By the time I was finished, Cameron still hadn't returned, so I lay down on the bed and stared up at the ceiling. I remembered reading about an artist who was paralyzed so that she had to paint with the easel on top of her, staring up at it. That made me think of my dandelion drawing sitting on the drying rack back in the school's art room. Would I ever go back to it?

Just then, the door opened and Cameron stepped inside. He gingerly shut the door behind him and then went to close the curtains, blocking out the cloudy night.

"Try and get some sleep, okay, Evelyn?" he asked me, coming over and resting his hand against my cheek. "You need to get your rest so that you can take care of your sisters—especially Clare once she wakes up."

Even though the room was already dark, I closed my eyes as if I were trying to block out what I was seeing. I felt the covers being pulled up around me and Cameron's warm arm around me, and when I opened my eyes, I could see shadows dancing on the ceiling.

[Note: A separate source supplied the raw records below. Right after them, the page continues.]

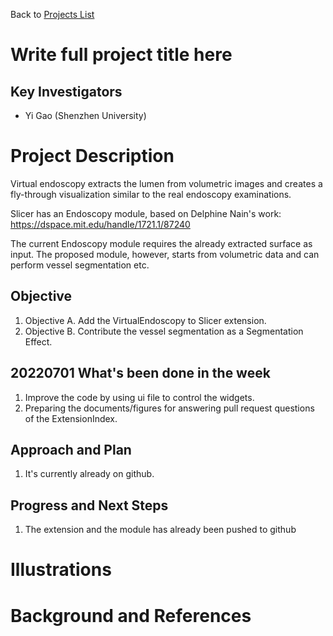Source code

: Back to [Projects List](../../README.md#ProjectsList)

# Write full project title here

## Key Investigators

- Yi Gao (Shenzhen University)

# Project Description

<!-- Add a short paragraph describing the project. -->

Virtual endoscopy extracts the lumen from volumetric images and creates a fly-through visualization similar to the real endoscopy examinations.

Slicer has an Endoscopy module, based on Delphine Nain's work:
https://dspace.mit.edu/handle/1721.1/87240

The current Endoscopy module requires the already extracted surface as input. The proposed module, however, starts from volumetric data and can perform vessel segmentation etc.


## Objective

<!-- Describe here WHAT you would like to achieve (what you will have as end result). -->

1. Objective A. Add the VirtualEndoscopy to Slicer extension.
1. Objective B. Contribute the vessel segmentation as a Segmentation Effect.

## 20220701 What's been done in the week
1. Improve the code by using ui file to control the widgets.
1. Preparing the documents/figures for answering pull request questions of the ExtensionIndex.

## Approach and Plan

<!-- Describe here HOW you would like to achieve the objectives stated above. -->

1. It's currently already on github. 

## Progress and Next Steps

<!-- Update this section as you make progress, describing of what you have ACTUALLY DONE. If there are specific steps that you could not complete then you can describe them here, too. -->

1. The extension and the module has already been pushed to github

# Illustrations

<!-- Add pictures and links to videos that demonstrate what has been accomplished.
![Description of picture](Example2.jpg)
![Some more images](Example2.jpg)
-->


# Background and References

<!-- If you developed any software, include link to the source code repository. If possible, also add links to sample data, and to any relevant publications. -->


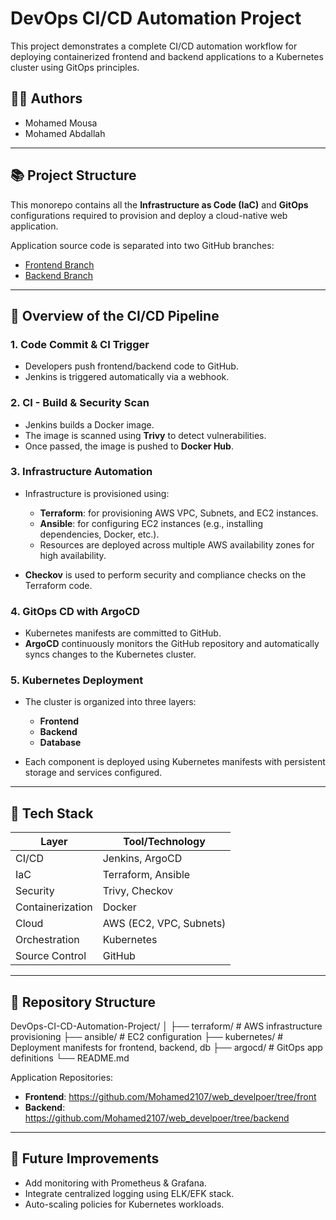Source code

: # DevOps CI/CD Automation Project

This project demonstrates a complete CI/CD automation workflow for deploying containerized frontend and backend applications to a Kubernetes cluster using GitOps principles.

## 👨‍💻 Authors

- Mohamed Mousa  
- Mohamed Abdallah

---

## 📚 Project Structure

This monorepo contains all the **Infrastructure as Code (IaC)** and **GitOps** configurations required to provision and deploy a cloud-native web application.

Application source code is separated into two GitHub branches:

- [Frontend Branch](https://github.com/Mohamed2107/web_develpoer/tree/front)
- [Backend Branch](https://github.com/Mohamed2107/web_develpoer/tree/backend)

---

## 🚀 Overview of the CI/CD Pipeline

### 1. **Code Commit & CI Trigger**
- Developers push frontend/backend code to GitHub.
- Jenkins is triggered automatically via a webhook.

### 2. **CI - Build & Security Scan**
- Jenkins builds a Docker image.
- The image is scanned using **Trivy** to detect vulnerabilities.
- Once passed, the image is pushed to **Docker Hub**.

### 3. **Infrastructure Automation**
- Infrastructure is provisioned using:
  - **Terraform**: for provisioning AWS VPC, Subnets, and EC2 instances.
  - **Ansible**: for configuring EC2 instances (e.g., installing dependencies, Docker, etc.).
  - Resources are deployed across multiple AWS availability zones for high availability.

- **Checkov** is used to perform security and compliance checks on the Terraform code.

### 4. **GitOps CD with ArgoCD**
- Kubernetes manifests are committed to GitHub.
- **ArgoCD** continuously monitors the GitHub repository and automatically syncs changes to the Kubernetes cluster.

### 5. **Kubernetes Deployment**
- The cluster is organized into three layers:
  - **Frontend**
  - **Backend**
  - **Database**

- Each component is deployed using Kubernetes manifests with persistent storage and services configured.

---

## 🔧 Tech Stack

| Layer              | Tool/Technology                     |
|--------------------|--------------------------------------|
| CI/CD              | Jenkins, ArgoCD                      |
| IaC                | Terraform, Ansible                   |
| Security           | Trivy, Checkov                       |
| Containerization   | Docker                               |
| Cloud              | AWS (EC2, VPC, Subnets)              |
| Orchestration      | Kubernetes                           |
| Source Control     | GitHub                               |

---

## 📁 Repository Structure

DevOps-CI-CD-Automation-Project/
│
├── terraform/ # AWS infrastructure provisioning
├── ansible/ # EC2 configuration
├── kubernetes/ # Deployment manifests for frontend, backend, db
├── argocd/ # GitOps app definitions
└── README.md

Application Repositories:
- **Frontend**: https://github.com/Mohamed2107/web_develpoer/tree/front  
- **Backend**: https://github.com/Mohamed2107/web_develpoer/tree/backend

---

## 📌 Future Improvements

- Add monitoring with Prometheus & Grafana.
- Integrate centralized logging using ELK/EFK stack.
- Auto-scaling policies for Kubernetes workloads.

The machines in the corner of the room weren't beeping anymore, and I found that now that they were gone I missed their reassuring constancy. All I could hear now was faint noises of the bustling hospital behind the closed door.

What if Clare was taking her last breaths right now, and I had no way of knowing?

"Evelyn?" asked Cameron, as I literally felt my heartbeat increasing until it was pounding and my breaths becoming ragged, "Try and calm down a little, okay? You need sleep more than anything right now."

I rolled over so that I could rest my head on his chest and so that I was facing the window. Though the curtains were closed, I could still see a small sliver of moonlight poking out from behind the clouds.

I experimented by closing my eyes for a few seconds, but all I could hear were tires skidding and cars colliding. I opened them wide again, staring into the incomprehensible darkness instead.